Les masques éphémères de Donna Leon évoquent bien sûr ceux du carnaval. À ce propos, Gilles Bertrand écrit «  …quoi qu’on en dise, un certain carnaval continue de se couler dans le moule des ruelles et de s’adapter à la forme de la ville. Celle-ci, pour le meilleur et pour le pire, se laisse habiter par les métamorphoses que l’économie du tourisme fait aujourd’hui subir au carnaval. »

Le carnaval à plein temps

Le carnaval se caractérise par toutes sortes d’excès qui précèdent le carême. Défilés, masques, débordements sexuels, alimentaires, inversion des valeurs, des positions sociales animent les jours de carnaval. Or notre société occidentale dans son ensemble devient une sorte de carnaval permanent. L’appel très symbolique aux « valeurs » y serait une tentative pour retrouver un ancrage abandonné depuis longtemps.

L’envers du décor

Donna Leon, de roman en roman, continue le défilé dans les entrepôts, dans les coulisses, dans « l’envers du décor. » Venise n’y est pas en sérénissime représentation. S’y mêlent les Vénitiens, les Italiens, les étrangers. Les statuts et les fonctions : touristes, habitants, policiers, politiques, officiels et sans papiers. Pêcheurs de palourdes, vendeurs à la sauvette africains, militaires étrangers, travesti se mêlent ici ou là aux amateurs d’opéra, les roturiers aux nobles, le fait divers à l’Histoire. Tout passe éventuellement  par «  les eaux saumâtres d’un canal ». Il arrive qu’un paquebot de croisière vienne fendre les eaux de Venise et le récit. Un bateau obscène qui ajoute du spectacle au spectacle mais en  encourageant le voyeurisme.

La carte et le territoire

Pour Alfred Korzybski Une carte n’est pas le territoire.

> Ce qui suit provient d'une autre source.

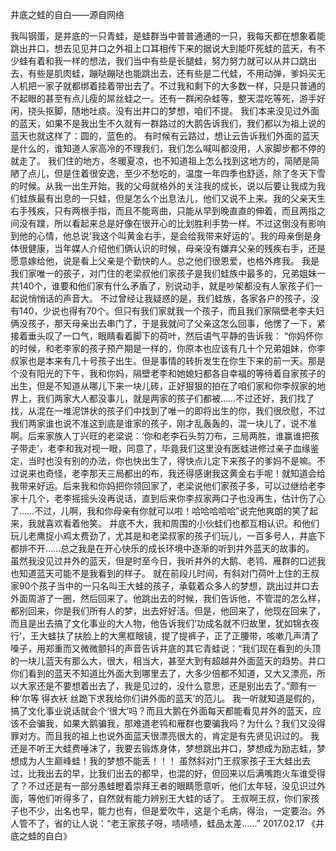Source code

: 井底之蛙的自白——源自网络

我叫钢蛋，是井底的一只青蛙，是蛙群当中普普通通的一只，我每天都在想象着能跳出井口，想去见见井口之外祖上口耳相传下来的据说大到能吓死蛙的蓝天，有不少蛙有着和我一样的想法，我们当中有些是长腿蛙，努力努力就可以从井口跳出去，有些是肌肉蛙，蹦哒蹦哒也能跳出去，还有些是二代蛙，不用动弹，爹妈买无人机把一家子就都绑着挂着带出去了。不过我和剩下的大多数一样，只是只普通的不起眼的甚至有点儿瘦的屌丝蛙之一。还有一群闲杂蛙等，整天混吃等死，游手好闲，挠头抠脚，随地吐痰。没有出井口的梦想，咱们不提。
我们本来没见过外面的蓝天，如果不是我出生不久就有一群路过的大鹅告诉我们，我们都以为祖上说的蓝天也就这样了：圆的，蓝色的。
有时候有云路过，想让云告诉我们外面的蓝天是什么的，谁知道人家高冷的不理我们，我们怎么喊叫都没用，人家脚步都不停的就走了。
我们住的地方，冬暖夏凉，也不知道祖上怎么找到这地方的，简陋是简陋了点儿，但是住着很安逸，至少不愁吃的，温度一年四季也舒适，除了冬天下雪的时候。从我一出生开始，我的父母就格外的关注我的成长，说以后要让我成为我们蛙族最有出息的一只蛙，但是怎么个出息法儿，他们又说不上来。我的父亲天生右手残疾，只有两根手指，而且不能弯曲，只能从早到晚直直的伸着，而且两指之间没有蹼，所以看起来总是好像在很开心的比划胜利手势一样。不过这倒没有影响到他的心情，他总说‘我这个叫黄金右手，是会给我带来好运的’。我的母亲倒是身体很健康，当年媒人介绍他们俩认识的时候，母亲没有嫌弃父亲的残疾右手，还是愿意嫁给他，说是看上父亲是个勤快的人。总之他们很恩爱，也格外疼我。
我是我们家唯一的孩子，对门住的老梁叔他们家孩子是我们蛙族中最多的，兄弟姐妹一共140个，谁要和他们家有什么矛盾了，别说动手，就是吵架都没有人家孩子们一起说悄悄话的声音大。
不过曾经让我疑惑的是，我们蛙族，各家各户的孩子，没有140，少说也得有70个。但只有我们家就我一个孩子，而且我们家隔壁老李夫妇俩没孩子，那天母亲出去串门了，于是我就问了父亲这怎么回事，他愣了一下，紧接着垂头叹了一口气，眼睛看着脚下的荷叶，然后语气平静的告诉我：
“你妈怀你的时候，和老李家的孩子预产期是一样的，你原本也应该有几十个兄弟姐妹，你李叔家也是本来有几十号孩子出生。但是事情的转折发生在你生下来的前一天。那是个没有阳光的下午，我和你妈，隔壁老李和她媳妇都各自幸福的等待着自家孩子的出生，但是不知道从哪儿下来一块儿砖，正好狠狠的拍在了咱们家和你李叔家的地界上，我们两家大人都没事儿，就是两家的孩子们都被……不过还好，我们找了找，从混在一堆泥饼状的孩子们中找到了唯一的即将出生的你，我们很欣慰，不过我们两家谁也说不准这到底是谁家的孩子，刚才乱轰轰的，混一块儿了，说不准啊。后来家族人丁兴旺的老梁说：‘你和老李石头剪刀布，三局两胜，谁赢谁把孩子带走’，老李和我对视一眼，同意了，毕竟我们这里没有医蛙进修过亲子血缘鉴定，当时也没有别的办法，你也快出生了，得快点儿定下来孩子的爹妈不是嘛。不过说来也奇怪，老李那天三局都出的布，我还得感谢我这黄金右手呢！就知道会给我带来好运。后来我和你妈把你领回家了，老梁说他们家孩子多，可以过继给老李家十几个，老李摇摇头没再说话，直到后来你李叔家两口子也没再生，估计伤了心了……不过，儿啊，我和你母亲有你就可以啦！哈哈哈哈哈”说完他爽朗的笑了起来，我就喜欢看着他笑。
井底不大，我和周围的小伙蛙们也都互相认识。和他们玩儿老鹰捉小鸡太费劲了，尤其是和老梁叔家的孩子们玩儿，一百多号人，井底下都排不开……总之我是在开心快乐的成长环境中逐渐的听到井外蓝天的故事的。
虽然我没见过井外的蓝天，但是时至今日，我听井外的大鹅、老鸨、雁群的口述我也知道蓝天可能不是我看到的样子。
就在前段儿时间，有斜对门荷叶上住的王叔家90个孩子当中的一只名叫王大蛙的孩子，承载着众多人的梦想，跳出过井口去外面周游了一圈，然后回来了。他跳出去的时候，我们告诉他，不管混的怎么样，都别回来，你是我们所有人的梦，出去好好活。但是，他回来了，他现在回来了，而且是出去搞了文化事业的大人物，他告诉我们‘功成名就不归故里，犹如锦衣夜行’，王大蛙扶了扶脸上的大黑框眼镜，提了提裤子，正了正腰带，咳嗽几声清了嗓子，用郑重而又微微颤抖的声音告诉井底的其它青蛙说：“我们现在看到的头顶的一块儿蓝天有那么大，很大，相当大，甚至大到有超越井外面蓝天的趋势。井口你们看到的蓝天不知道比外面大到哪里去了，大多少倍都不知道，又大又漂亮，所以大家还是不要想着出去了，我是见过的，没什么意思，还是别出去了。”颇有一种‘尔等 得衣袄 丝跪下求我给你们讲外面的蓝天’的范儿。
我一听就知道是假的，搞了文化事业说话就会个‘很大’吗？而且大鹅在外面每天都能看见井外的蓝天，应该不会骗我，如果大鹅骗我，那难道老鸨和雁群也要骗我吗？为什么？我们又没得罪对方。而且我的祖上也说外面蓝天很漂亮很大的，肯定是有先贤见识过的。
我还是不听王大蛙费唾沫了，我要去锻炼身体，梦想跳出井口，梦想成为励志蛙，梦想成为人生巅峰蛙！我的梦想不能丢！！！
虽然斜对门王叔家孩子王大蛙出去过，比我出去的早，比我们出去的都早，也混的好，但回来以后满嘴跑火车谁受得了？不过还是有一部分愚蛙瞪着崇拜王者的眼睛愿意听，他们太年轻，没见识过外面，等他们听得多了，自然就有能力辨别王大蛙的话了。
王叔啊王叔，你们家孩子也不少，出名也早，能力也有，但是爱吹牛，这是个毛病，得治，一定要治。外人管不了，省的让人说：“老王家孩子呀，啧啧啧，蛙品太差……”
2017.02.17
《井底之蛙的自白》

Il y écrit « Les mots ne sont pas les choses qu’ils représentent…Les mots ne peuvent pas couvrir tout ce qu’ils représentent…» Donna Leon fait de la suite de ses romans une tentative pour contredire Alfred Korbyski. Ses mots, ses intrigues forment un feuilletage qui glisse dans et sur les canaux. Dans les palais et dans les eaux saumâtres. Du cœur historique aux abattoirs. Venise apparaît, de palais en bicoques, comme le théâtre et le décor, les murs et le film pénétrés d’Histoire, d’histoires que relient l’eau et le temps. Les mots, italiens, étrangers, dialectaux, avec tel ou tel accent forment un maillage semblable à celui des canaux qui irriguent Venise. Les masques éphémères s’accrochent à la vie comme la ville elle-même dont la disparition est pourtant annoncée.